Thursday, May 2, 2013

Concert Review: The Limits of Control

Richard Goode plays the last three Beethoven sonatas.
by Paul J. Pelkonen
Ignore the hat: the pianist Richard Goode.
Photograph by Michael Wilson.
When a concert program is abstract in nature and of the utmost seriousness, writing a competent review becomes a challenge. Take, for example, Tuesday night's recital at Carnegie Hall, with pianist Richard Goode playing the last three sonatas of Ludwig van Beethoven. Mr. Goode's ability in this repertory is well known and his technique is universally respected.
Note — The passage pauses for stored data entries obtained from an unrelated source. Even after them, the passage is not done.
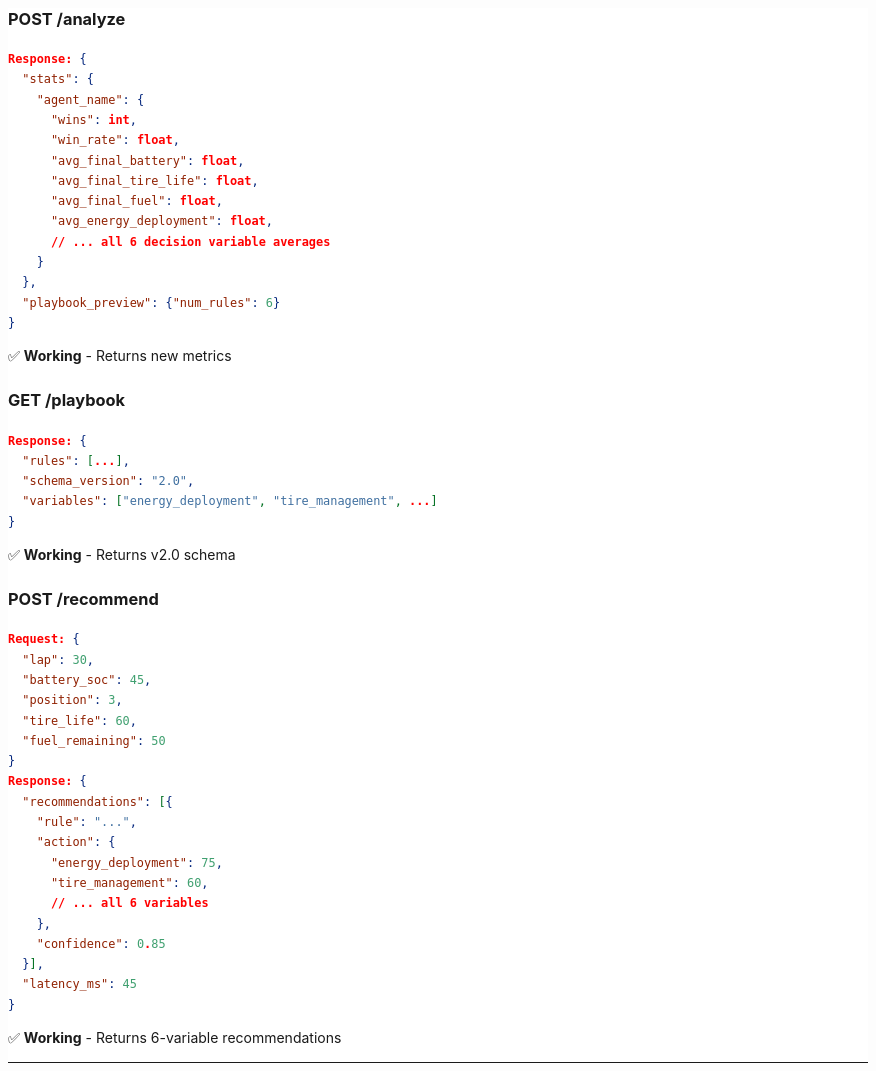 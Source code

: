 ### POST /analyze
```json
Response: {
  "stats": {
    "agent_name": {
      "wins": int,
      "win_rate": float,
      "avg_final_battery": float,
      "avg_final_tire_life": float,
      "avg_final_fuel": float,
      "avg_energy_deployment": float,
      // ... all 6 decision variable averages
    }
  },
  "playbook_preview": {"num_rules": 6}
}
```
✅ **Working** - Returns new metrics

### GET /playbook
```json
Response: {
  "rules": [...],
  "schema_version": "2.0",
  "variables": ["energy_deployment", "tire_management", ...]
}
```
✅ **Working** - Returns v2.0 schema

### POST /recommend
```json
Request: {
  "lap": 30,
  "battery_soc": 45,
  "position": 3,
  "tire_life": 60,
  "fuel_remaining": 50
}
Response: {
  "recommendations": [{
    "rule": "...",
    "action": {
      "energy_deployment": 75,
      "tire_management": 60,
      // ... all 6 variables
    },
    "confidence": 0.85
  }],
  "latency_ms": 45
}
```
✅ **Working** - Returns 6-variable recommendations

---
So what is the news quality, the element that separates this fine New York-bred soloist from all the other virtuosos treading the boards of our fair city's concert halls?
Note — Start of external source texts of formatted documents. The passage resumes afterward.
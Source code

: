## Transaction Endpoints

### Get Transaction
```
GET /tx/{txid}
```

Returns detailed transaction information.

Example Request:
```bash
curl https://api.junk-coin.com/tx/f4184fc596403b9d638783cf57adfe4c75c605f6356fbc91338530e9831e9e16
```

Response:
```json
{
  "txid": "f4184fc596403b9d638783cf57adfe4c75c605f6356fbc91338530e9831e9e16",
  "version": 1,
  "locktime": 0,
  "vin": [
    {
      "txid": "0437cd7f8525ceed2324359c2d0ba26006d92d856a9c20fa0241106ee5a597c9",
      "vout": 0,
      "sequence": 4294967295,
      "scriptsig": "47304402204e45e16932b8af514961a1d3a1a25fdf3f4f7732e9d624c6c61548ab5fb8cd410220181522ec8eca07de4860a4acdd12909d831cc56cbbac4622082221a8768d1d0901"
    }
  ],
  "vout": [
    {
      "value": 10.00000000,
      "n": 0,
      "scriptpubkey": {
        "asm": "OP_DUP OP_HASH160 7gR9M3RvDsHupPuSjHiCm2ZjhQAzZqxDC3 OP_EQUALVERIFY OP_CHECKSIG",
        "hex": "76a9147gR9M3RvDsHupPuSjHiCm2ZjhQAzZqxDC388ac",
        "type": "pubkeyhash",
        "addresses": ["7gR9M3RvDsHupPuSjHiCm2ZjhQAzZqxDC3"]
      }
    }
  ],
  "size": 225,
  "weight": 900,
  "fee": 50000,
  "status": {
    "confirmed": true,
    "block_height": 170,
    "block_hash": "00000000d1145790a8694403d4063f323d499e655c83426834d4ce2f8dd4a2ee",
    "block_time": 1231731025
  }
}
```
The answer: clarity. It was of immediate notice in Mr. Goode's performance of the Sonata No. 30. The ascending and descending runs of the introduction to the first movement had this quality: playful leaps in the right hand that were answered by a rhythmic figure in the left, played at exactly the same dynamic level. Mr. Goode's precise touch and wrist control conquered the chief challenge of the piano: controlling the loud-soft dynamic and giving every printed note an equal voice.

Dynamic differences emerged in the slow-building repetitions of the Prestissimo. Finally, the torrent of arpeggio runs erupted into a furious central section. This was followed by a delicate wind-down, with emphasis on the importance of the underlying harmonies.  In the final Gesangvoll, one could not help but be drawn, fascinated to those Bach-like lower chords being played in support, a powerful, rumbling engine supporting the theme played at the upper end of the keyboard.

The Bach-like ideas come thick and furious in the Op. 31 Sonata, from the opening chords and trill that start the movement before leaping into some very 19th-century legato runs, played here with accuracy and grace. The following Allegro also has a hint of mockery for the 18th century with its starched-collar staccato chords, played with great gusto here by Mr. Goode. The bursting fireworks of notes (returning always to the top of the keyboard) point the way forward.

Mr. Goode achieved extraordinary color of tone in the short Adagio, playing the mysterious chords as if at a crossroads, seeming to dither on a single, repeated note before settling for a descending figure that hints at the recitative of the Ninth Symphony. A different, hymn-like idea emerged, before transforming into the last movement, a final fugue that brings the traveler safely home through the soloist's mastery of contrapuntal technique.

Part of the problem with playing a set like this is coming up with an encore. Mr. Goode's innovative solution: to start the second half of the evening with an amuse-bouche: six of Beethoven's eleven Bagatelles. Published among the composer's very last works for the piano (Op. 119) these are tiny, bite-sized pieces of musical thought designed to instruct the composer's pupils. As played here, these works (ranging from the expansive themes of No. 6, almost a sonata movement in its own right) to the ten-second frenzy of No. 10, they exerted considerable charm and humor. In the last a charming tune that ends with the soloist using the upper reaches of the piano to evoke the chiming of a music box.

The two movements of the last Sonata (No. 32) couldn't be more different. The first starts with a very Beethovenian motto theme, stern and repeated in the left hand to the point of obsession with its components, its working, its very nature as a repetitive theme examined, repeated, taken apart and repeated again. It contrasts with what follows, a breezy set of variations where the soloist's left hand appears to wander, creating what sounds suspiciously like jazz a century before that genre's birth. Mr. Goode played this last movement with subtlety, reverence and yes, swing when needed.